Personal information
- Full name: Pratama Arhan Alif Rifai
- Date of birth: 21 December 2001 (age 24)
- Place of birth: Blora, Indonesia
- Height: 1.72 m (5 ft 8 in)
- Position: Left-back

Team information
- Current team: Persija Jakarta
- Number: 18

Youth career
- 2012–2015: SSB Putra Mustika
- 2015–2018: SSB Terang Bangsa
- 2018–2020: PSIS Semarang

Senior career*
- Years: Team / Apps / (Gls)
- 2020–2022: PSIS Semarang / 10 / (0)
- 2022–2024: Tokyo Verdy / 2 / (0)
- 2024–2025: Suwon / 2 / (0)
- 2025–2026: Bangkok United / 20 / (0)
- 2026–: Persija Jakarta / 0 / (0)

International career^{‡}
- 2020: Indonesia U19 / 8 / (0)
- 2021–2024: Indonesia U23 / 12 / (2)
- 2021–: Indonesia / 54 / (4)

Medal record
Men's football
Representing Indonesia
Southeast Asian Games
| Gold medal – first place | 2023 Cambodia | Team |
AFF Championship
| Runner-up | 2020 Singapore | Team |

= Pratama Arhan =

Indonesian footballer

Pratama Arhan Alif Rifai (born 21 December 2001) is an Indonesian professional footballer who plays as a left-back for Thai League 1 club Bangkok United and the Indonesia national team. He is most known for his powerful throw-ins and free kicks.

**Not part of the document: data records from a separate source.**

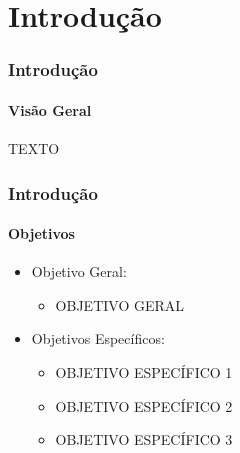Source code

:



\section{Introdução}

\begin{frame}
    \frametitle{Introdução}
    \framesubtitle{Visão Geral}
    \center

        TEXTO
        
\end{frame}


\begin{frame}
    \frametitle{Introdução}
    \framesubtitle{Objetivos}
    \begin{itemize}
        
        \item Objetivo Geral:
        \begin{itemize}
        
            \item OBJETIVO GERAL

        \end{itemize}
        
        \item Objetivos Específicos:
        \begin{itemize}

            \item OBJETIVO ESPECÍFICO 1
            \item OBJETIVO ESPECÍFICO 2
            \item OBJETIVO ESPECÍFICO 3

        \end{itemize}
        
    \end{itemize}
\end{frame}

Arhan was also a nominee of the AFC's 11 players to watch in 2023.

==Club career==
===PSIS Semarang===
Pratama Arhan made his first-team debut for PSIS Semarang in the 2021 Menpora Cup, in which he played 90 minutes in all of his team's four matches in the tournament that preluded the 2021 Liga 1 season.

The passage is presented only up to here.